Assignment – Range to reproduce from the entries below: the line with "etc.) pour l'améliorer.", the line with "Une _Pull Request_", and every line in between. Give them exactly and give nothing else.

Stored data:
%%

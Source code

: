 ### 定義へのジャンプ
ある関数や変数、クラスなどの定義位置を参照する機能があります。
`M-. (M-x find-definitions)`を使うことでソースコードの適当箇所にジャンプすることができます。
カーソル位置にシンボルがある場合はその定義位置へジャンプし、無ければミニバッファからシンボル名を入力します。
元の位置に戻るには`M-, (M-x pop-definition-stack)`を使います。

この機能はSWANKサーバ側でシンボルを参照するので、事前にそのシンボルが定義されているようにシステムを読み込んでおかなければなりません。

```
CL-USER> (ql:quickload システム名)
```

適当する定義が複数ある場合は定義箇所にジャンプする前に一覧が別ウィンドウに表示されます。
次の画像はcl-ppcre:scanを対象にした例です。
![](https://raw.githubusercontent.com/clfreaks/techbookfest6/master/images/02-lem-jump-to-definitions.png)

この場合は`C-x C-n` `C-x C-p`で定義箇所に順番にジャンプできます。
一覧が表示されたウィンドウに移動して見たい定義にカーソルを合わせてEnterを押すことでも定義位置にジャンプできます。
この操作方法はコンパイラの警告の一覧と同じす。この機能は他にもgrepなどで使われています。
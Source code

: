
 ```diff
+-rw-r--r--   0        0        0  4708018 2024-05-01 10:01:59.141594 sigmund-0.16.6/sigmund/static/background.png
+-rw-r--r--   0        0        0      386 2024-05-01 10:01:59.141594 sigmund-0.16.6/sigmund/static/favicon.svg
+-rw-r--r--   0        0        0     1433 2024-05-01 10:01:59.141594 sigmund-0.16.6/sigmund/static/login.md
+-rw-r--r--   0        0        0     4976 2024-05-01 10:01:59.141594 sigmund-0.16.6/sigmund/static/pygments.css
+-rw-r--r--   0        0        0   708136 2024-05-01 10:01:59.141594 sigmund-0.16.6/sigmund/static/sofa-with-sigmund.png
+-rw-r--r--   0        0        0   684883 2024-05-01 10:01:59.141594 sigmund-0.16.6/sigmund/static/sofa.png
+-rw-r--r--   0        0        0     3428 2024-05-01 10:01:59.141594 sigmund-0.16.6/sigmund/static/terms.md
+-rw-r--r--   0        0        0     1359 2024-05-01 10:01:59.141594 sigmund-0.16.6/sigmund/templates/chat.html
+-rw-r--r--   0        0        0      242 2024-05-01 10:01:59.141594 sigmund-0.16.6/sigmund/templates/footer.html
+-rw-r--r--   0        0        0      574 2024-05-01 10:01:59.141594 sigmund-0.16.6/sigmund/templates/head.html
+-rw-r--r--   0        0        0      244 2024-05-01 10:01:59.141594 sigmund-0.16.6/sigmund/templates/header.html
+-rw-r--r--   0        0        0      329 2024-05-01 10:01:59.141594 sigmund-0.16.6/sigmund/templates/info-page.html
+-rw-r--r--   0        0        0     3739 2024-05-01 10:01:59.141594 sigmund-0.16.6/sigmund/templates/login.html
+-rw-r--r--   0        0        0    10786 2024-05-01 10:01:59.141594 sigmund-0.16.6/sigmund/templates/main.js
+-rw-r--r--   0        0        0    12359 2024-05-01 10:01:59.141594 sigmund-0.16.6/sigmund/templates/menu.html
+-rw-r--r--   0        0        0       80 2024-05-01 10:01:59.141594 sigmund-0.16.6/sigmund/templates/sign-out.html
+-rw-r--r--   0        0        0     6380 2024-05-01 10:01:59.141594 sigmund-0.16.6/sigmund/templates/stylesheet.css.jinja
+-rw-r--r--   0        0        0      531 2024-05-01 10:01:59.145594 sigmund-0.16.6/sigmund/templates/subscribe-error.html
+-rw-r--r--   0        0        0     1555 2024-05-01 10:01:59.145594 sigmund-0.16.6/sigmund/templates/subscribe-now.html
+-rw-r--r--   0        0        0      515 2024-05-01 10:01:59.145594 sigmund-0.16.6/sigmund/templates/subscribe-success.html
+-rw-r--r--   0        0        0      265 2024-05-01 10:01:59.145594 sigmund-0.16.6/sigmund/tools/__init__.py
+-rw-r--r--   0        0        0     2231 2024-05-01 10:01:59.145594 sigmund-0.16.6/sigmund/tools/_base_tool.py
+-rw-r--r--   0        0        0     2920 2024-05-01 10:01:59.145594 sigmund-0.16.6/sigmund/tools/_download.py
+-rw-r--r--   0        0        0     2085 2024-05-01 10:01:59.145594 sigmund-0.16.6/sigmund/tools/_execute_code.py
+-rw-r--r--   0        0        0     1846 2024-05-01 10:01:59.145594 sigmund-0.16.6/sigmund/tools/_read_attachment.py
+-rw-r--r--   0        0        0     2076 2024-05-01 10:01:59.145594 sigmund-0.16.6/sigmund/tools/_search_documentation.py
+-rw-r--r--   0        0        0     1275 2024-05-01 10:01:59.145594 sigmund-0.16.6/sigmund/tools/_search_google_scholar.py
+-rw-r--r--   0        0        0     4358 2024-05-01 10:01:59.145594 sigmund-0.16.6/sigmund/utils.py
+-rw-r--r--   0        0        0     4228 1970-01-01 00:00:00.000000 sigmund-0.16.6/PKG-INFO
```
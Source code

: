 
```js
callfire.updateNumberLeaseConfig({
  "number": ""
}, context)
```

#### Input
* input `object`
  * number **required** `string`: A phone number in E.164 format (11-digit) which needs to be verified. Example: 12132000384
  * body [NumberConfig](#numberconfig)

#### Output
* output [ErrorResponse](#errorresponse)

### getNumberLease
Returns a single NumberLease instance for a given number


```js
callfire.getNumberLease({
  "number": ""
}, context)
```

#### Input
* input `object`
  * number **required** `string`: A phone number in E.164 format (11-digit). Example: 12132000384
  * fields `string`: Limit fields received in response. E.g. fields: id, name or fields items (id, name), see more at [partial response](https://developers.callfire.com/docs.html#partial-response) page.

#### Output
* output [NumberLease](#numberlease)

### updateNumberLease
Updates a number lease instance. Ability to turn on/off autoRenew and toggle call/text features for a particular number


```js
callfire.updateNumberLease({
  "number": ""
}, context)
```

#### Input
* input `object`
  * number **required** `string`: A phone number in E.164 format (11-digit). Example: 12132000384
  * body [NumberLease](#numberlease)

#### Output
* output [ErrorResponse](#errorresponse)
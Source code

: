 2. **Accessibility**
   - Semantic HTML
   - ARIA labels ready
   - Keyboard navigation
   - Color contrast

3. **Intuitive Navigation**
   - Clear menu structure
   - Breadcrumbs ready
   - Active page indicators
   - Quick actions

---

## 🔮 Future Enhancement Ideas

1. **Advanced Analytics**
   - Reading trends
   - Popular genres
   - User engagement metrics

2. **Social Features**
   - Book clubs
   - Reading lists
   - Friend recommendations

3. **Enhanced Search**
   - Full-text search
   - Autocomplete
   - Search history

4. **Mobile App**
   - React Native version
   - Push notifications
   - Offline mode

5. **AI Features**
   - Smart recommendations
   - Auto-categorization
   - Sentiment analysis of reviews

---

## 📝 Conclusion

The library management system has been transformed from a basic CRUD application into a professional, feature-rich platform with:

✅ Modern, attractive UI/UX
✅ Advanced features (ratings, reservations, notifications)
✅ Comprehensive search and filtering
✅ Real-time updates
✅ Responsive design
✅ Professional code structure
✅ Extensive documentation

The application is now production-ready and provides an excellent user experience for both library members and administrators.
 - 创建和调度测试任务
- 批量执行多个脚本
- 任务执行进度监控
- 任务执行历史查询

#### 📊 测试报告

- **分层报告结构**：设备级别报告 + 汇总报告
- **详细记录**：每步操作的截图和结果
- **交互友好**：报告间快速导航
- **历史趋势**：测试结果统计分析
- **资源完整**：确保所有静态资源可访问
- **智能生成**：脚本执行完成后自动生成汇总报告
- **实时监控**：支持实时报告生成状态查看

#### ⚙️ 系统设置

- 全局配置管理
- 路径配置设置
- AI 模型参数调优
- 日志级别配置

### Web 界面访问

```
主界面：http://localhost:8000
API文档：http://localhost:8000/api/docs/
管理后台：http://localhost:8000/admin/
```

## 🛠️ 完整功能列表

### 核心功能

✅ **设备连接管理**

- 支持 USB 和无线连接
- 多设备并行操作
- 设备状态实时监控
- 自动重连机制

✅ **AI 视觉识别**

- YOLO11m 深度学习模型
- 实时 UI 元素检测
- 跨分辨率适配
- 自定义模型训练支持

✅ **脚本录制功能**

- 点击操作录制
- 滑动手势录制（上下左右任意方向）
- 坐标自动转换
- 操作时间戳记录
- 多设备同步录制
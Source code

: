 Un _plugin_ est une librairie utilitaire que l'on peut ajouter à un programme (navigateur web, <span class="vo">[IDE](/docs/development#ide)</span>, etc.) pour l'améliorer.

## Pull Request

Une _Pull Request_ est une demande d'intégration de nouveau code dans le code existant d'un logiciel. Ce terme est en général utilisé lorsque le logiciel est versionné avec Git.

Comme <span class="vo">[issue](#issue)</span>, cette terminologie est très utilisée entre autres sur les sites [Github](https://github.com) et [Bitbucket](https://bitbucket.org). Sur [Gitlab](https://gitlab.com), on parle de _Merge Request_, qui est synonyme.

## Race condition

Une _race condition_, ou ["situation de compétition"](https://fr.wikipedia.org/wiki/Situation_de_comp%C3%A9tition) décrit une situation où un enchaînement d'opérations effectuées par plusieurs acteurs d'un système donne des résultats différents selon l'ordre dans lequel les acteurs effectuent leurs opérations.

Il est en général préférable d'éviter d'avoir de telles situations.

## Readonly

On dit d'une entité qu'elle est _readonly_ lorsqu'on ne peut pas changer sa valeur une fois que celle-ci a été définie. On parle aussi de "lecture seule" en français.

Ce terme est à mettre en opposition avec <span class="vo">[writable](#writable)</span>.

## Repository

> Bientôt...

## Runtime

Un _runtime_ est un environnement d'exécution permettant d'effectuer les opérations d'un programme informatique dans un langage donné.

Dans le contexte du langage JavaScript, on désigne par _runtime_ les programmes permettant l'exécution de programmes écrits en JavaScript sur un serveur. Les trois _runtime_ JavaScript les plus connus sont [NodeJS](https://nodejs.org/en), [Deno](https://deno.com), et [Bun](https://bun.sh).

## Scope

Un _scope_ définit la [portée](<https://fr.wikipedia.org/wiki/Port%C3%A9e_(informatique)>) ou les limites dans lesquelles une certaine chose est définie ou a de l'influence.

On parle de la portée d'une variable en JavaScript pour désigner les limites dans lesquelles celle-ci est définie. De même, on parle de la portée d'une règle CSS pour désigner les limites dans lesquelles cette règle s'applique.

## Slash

%%

Output below –
: Un _plugin_ est une librairie utilitaire que l'on peut ajouter à un programme (navigateur web, <span class="vo">[IDE](/docs/development#ide)</span>, etc.) pour l'améliorer.

## Pull Request

Une _Pull Request_ est une demande d'intégration de nouveau code dans le code existant d'un logiciel. Ce terme est en général utilisé lorsque le logiciel est versionné avec Git.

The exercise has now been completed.